* [Task to complete]: Every line of the entries below that carries the string "length" should be copied.
--------
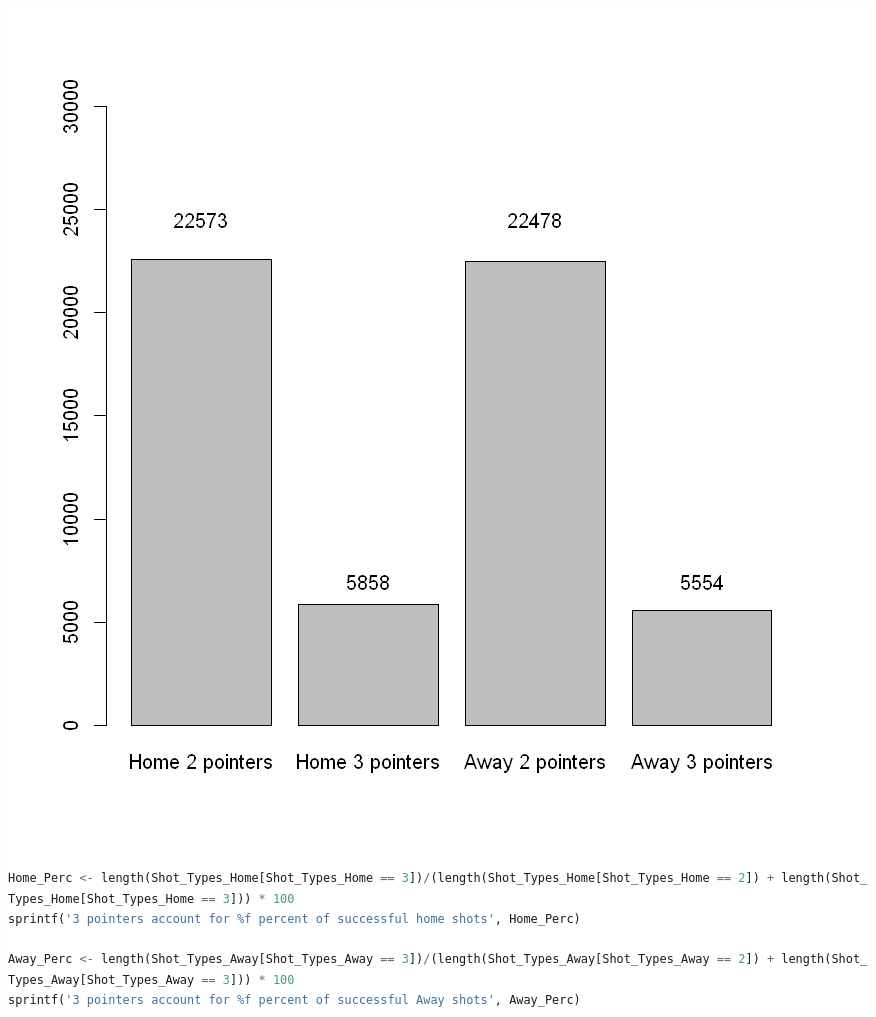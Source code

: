 ![png](README_files/README_18_1.png)
    



```python
Home_Perc <- length(Shot_Types_Home[Shot_Types_Home == 3])/(length(Shot_Types_Home[Shot_Types_Home == 2]) + length(Shot_Types_Home[Shot_Types_Home == 3])) * 100
sprintf('3 pointers account for %f percent of successful home shots', Home_Perc)

Away_Perc <- length(Shot_Types_Away[Shot_Types_Away == 3])/(length(Shot_Types_Away[Shot_Types_Away == 2]) + length(Shot_Types_Away[Shot_Types_Away == 3])) * 100
sprintf('3 pointers account for %f percent of successful Away shots', Away_Perc)
```
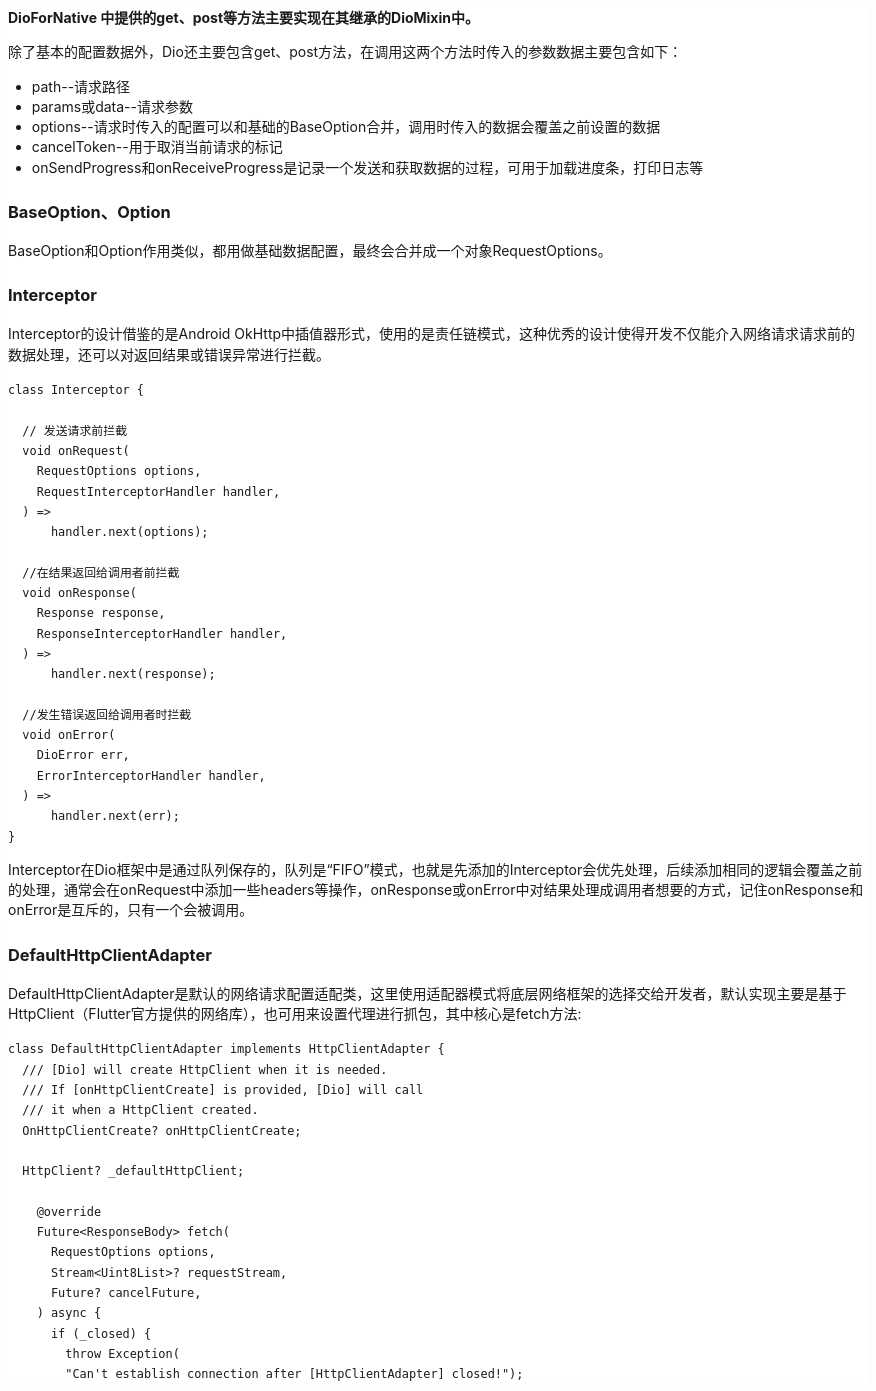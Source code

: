 **DioForNative 中提供的get、post等方法主要实现在其继承的DioMixin中。**

除了基本的配置数据外，Dio还主要包含get、post方法，在调用这两个方法时传入的参数数据主要包含如下：
* path--请求路径
* params或data--请求参数
* options--请求时传入的配置可以和基础的BaseOption合并，调用时传入的数据会覆盖之前设置的数据
* cancelToken--用于取消当前请求的标记
* onSendProgress和onReceiveProgress是记录一个发送和获取数据的过程，可用于加载进度条，打印日志等

### BaseOption、Option
BaseOption和Option作用类似，都用做基础数据配置，最终会合并成一个对象RequestOptions。

### Interceptor
Interceptor的设计借鉴的是Android OkHttp中插值器形式，使用的是责任链模式，这种优秀的设计使得开发不仅能介入网络请求请求前的数据处理，还可以对返回结果或错误异常进行拦截。
```
class Interceptor {

  // 发送请求前拦截  
  void onRequest(
    RequestOptions options,
    RequestInterceptorHandler handler,
  ) =>
      handler.next(options);
  
  //在结果返回给调用者前拦截
  void onResponse(
    Response response,
    ResponseInterceptorHandler handler,
  ) =>
      handler.next(response);
  
  //发生错误返回给调用者时拦截
  void onError(
    DioError err,
    ErrorInterceptorHandler handler,
  ) =>
      handler.next(err);
}
```

Interceptor在Dio框架中是通过队列保存的，队列是“FIFO”模式，也就是先添加的Interceptor会优先处理，后续添加相同的逻辑会覆盖之前的处理，通常会在onRequest中添加一些headers等操作，onResponse或onError中对结果处理成调用者想要的方式，记住onResponse和onError是互斥的，只有一个会被调用。


### DefaultHttpClientAdapter
DefaultHttpClientAdapter是默认的网络请求配置适配类，这里使用适配器模式将底层网络框架的选择交给开发者，默认实现主要是基于HttpClient（Flutter官方提供的网络库），也可用来设置代理进行抓包，其中核心是fetch方法:
```
class DefaultHttpClientAdapter implements HttpClientAdapter {
  /// [Dio] will create HttpClient when it is needed.
  /// If [onHttpClientCreate] is provided, [Dio] will call
  /// it when a HttpClient created.
  OnHttpClientCreate? onHttpClientCreate;

  HttpClient? _defaultHttpClient;

    @override
    Future<ResponseBody> fetch(
      RequestOptions options,
      Stream<Uint8List>? requestStream,
      Future? cancelFuture,
    ) async {
      if (_closed) {
        throw Exception(
        "Can't establish connection after [HttpClientAdapter] closed!");
```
--------
* [Response below]:
Home_Perc <- length(Shot_Types_Home[Shot_Types_Home == 3])/(length(Shot_Types_Home[Shot_Types_Home == 2]) + length(Shot_Types_Home[Shot_Types_Home == 3])) * 100
Away_Perc <- length(Shot_Types_Away[Shot_Types_Away == 3])/(length(Shot_Types_Away[Shot_Types_Away == 2]) + length(Shot_Types_Away[Shot_Types_Away == 3])) * 100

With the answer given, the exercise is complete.